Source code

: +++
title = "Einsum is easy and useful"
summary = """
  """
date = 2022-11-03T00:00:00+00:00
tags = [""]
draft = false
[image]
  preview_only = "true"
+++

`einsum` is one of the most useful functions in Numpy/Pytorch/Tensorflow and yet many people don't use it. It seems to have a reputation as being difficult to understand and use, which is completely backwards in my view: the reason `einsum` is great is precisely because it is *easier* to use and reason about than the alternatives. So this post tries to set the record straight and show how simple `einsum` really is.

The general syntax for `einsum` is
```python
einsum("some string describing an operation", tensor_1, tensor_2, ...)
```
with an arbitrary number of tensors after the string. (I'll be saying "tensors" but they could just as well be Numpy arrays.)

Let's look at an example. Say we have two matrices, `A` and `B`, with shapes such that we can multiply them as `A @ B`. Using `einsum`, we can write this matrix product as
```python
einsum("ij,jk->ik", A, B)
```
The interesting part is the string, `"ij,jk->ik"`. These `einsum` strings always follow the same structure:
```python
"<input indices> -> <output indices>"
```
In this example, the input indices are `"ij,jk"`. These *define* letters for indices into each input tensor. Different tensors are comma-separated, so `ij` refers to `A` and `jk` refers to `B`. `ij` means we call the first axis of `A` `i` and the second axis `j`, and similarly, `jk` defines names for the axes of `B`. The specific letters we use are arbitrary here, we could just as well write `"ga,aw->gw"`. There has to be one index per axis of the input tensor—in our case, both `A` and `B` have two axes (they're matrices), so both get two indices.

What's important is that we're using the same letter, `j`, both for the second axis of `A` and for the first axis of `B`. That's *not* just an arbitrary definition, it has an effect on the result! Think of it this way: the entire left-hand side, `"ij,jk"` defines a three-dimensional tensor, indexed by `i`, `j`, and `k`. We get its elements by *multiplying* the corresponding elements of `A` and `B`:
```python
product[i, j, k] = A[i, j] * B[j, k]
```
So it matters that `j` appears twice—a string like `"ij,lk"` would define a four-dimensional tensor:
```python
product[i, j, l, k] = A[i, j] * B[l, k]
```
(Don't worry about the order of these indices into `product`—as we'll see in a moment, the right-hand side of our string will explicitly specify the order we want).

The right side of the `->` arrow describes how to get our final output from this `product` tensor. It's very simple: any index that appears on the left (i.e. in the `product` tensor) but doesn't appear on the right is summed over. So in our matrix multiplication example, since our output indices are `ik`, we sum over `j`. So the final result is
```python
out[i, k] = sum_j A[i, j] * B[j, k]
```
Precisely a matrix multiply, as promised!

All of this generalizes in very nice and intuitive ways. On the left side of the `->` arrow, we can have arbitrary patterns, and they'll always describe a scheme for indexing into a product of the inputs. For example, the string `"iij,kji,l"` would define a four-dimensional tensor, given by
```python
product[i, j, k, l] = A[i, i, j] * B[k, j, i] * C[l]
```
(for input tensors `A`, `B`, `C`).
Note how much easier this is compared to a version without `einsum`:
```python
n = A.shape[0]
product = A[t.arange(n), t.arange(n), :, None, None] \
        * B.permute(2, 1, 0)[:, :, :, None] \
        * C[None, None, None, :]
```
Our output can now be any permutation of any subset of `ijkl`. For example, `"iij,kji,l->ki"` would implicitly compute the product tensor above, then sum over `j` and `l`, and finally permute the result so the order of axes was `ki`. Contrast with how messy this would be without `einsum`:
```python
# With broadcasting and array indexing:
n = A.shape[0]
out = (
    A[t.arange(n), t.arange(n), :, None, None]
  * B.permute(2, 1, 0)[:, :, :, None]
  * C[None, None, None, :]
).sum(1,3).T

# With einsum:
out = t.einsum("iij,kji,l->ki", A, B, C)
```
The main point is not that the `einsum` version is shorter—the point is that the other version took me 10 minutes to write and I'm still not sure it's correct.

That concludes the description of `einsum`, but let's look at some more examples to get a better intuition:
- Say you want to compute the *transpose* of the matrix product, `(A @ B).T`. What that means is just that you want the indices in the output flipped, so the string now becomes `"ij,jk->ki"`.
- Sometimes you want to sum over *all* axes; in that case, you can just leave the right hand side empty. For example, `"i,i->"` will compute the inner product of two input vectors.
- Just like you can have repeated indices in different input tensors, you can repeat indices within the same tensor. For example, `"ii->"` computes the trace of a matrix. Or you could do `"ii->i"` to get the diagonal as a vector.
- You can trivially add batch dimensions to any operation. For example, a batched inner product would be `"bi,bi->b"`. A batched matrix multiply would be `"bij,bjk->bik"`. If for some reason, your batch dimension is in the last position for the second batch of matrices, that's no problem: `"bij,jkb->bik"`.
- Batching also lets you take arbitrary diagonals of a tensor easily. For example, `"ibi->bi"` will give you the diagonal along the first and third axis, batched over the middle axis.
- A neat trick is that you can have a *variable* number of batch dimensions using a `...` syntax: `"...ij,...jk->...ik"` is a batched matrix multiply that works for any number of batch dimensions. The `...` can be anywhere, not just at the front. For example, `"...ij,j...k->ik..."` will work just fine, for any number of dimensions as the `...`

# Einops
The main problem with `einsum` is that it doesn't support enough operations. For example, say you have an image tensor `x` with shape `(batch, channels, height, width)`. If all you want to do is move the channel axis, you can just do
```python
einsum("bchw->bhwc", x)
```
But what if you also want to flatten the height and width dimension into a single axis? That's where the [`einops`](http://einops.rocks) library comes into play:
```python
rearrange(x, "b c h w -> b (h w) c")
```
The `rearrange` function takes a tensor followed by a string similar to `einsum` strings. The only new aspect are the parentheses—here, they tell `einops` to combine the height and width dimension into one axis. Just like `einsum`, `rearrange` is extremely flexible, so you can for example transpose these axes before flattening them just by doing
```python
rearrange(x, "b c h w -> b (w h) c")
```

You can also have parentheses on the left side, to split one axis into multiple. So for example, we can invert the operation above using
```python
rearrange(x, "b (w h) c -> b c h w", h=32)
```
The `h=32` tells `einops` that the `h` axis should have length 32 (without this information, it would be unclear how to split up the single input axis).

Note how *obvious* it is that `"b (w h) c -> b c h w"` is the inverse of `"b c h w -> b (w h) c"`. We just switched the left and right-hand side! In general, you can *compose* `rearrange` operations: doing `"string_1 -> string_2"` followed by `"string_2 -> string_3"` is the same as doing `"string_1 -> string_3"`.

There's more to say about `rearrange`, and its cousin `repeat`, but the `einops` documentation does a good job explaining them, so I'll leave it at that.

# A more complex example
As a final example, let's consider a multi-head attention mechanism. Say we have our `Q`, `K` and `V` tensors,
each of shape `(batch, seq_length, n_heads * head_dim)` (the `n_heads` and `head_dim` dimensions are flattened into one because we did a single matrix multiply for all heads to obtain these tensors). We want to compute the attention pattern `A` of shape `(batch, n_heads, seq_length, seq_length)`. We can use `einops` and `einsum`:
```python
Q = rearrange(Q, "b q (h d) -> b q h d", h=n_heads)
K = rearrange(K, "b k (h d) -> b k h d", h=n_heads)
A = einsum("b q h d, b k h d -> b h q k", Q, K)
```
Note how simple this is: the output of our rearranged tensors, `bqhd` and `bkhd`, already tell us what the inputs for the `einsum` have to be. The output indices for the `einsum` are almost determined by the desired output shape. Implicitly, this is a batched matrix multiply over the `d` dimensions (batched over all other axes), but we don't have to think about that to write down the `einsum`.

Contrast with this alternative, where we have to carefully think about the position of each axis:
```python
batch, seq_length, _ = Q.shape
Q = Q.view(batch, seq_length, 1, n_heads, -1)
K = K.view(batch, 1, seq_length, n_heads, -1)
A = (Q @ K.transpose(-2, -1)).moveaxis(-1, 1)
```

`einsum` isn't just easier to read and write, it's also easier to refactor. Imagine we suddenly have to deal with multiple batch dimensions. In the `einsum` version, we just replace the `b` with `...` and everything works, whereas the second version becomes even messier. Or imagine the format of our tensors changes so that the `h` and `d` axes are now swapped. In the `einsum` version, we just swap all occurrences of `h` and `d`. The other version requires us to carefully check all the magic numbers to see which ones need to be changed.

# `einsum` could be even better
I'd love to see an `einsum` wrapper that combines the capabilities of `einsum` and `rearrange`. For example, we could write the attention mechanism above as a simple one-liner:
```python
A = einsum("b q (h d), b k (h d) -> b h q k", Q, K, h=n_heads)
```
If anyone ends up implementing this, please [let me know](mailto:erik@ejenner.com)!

##########

◆ **Task requirements**: Copy here each line of the preceding records with "Contrast" in it.

◆ **Completed exercise**:
Our output can now be any permutation of any subset of `ijkl`. For example, `"iij,kji,l->ki"` would implicitly compute the product tensor above, then sum over `j` and `l`, and finally permute the result so the order of axes was `ki`. Contrast with how messy this would be without `einsum`:
Contrast with this alternative, where we have to carefully think about the position of each axis:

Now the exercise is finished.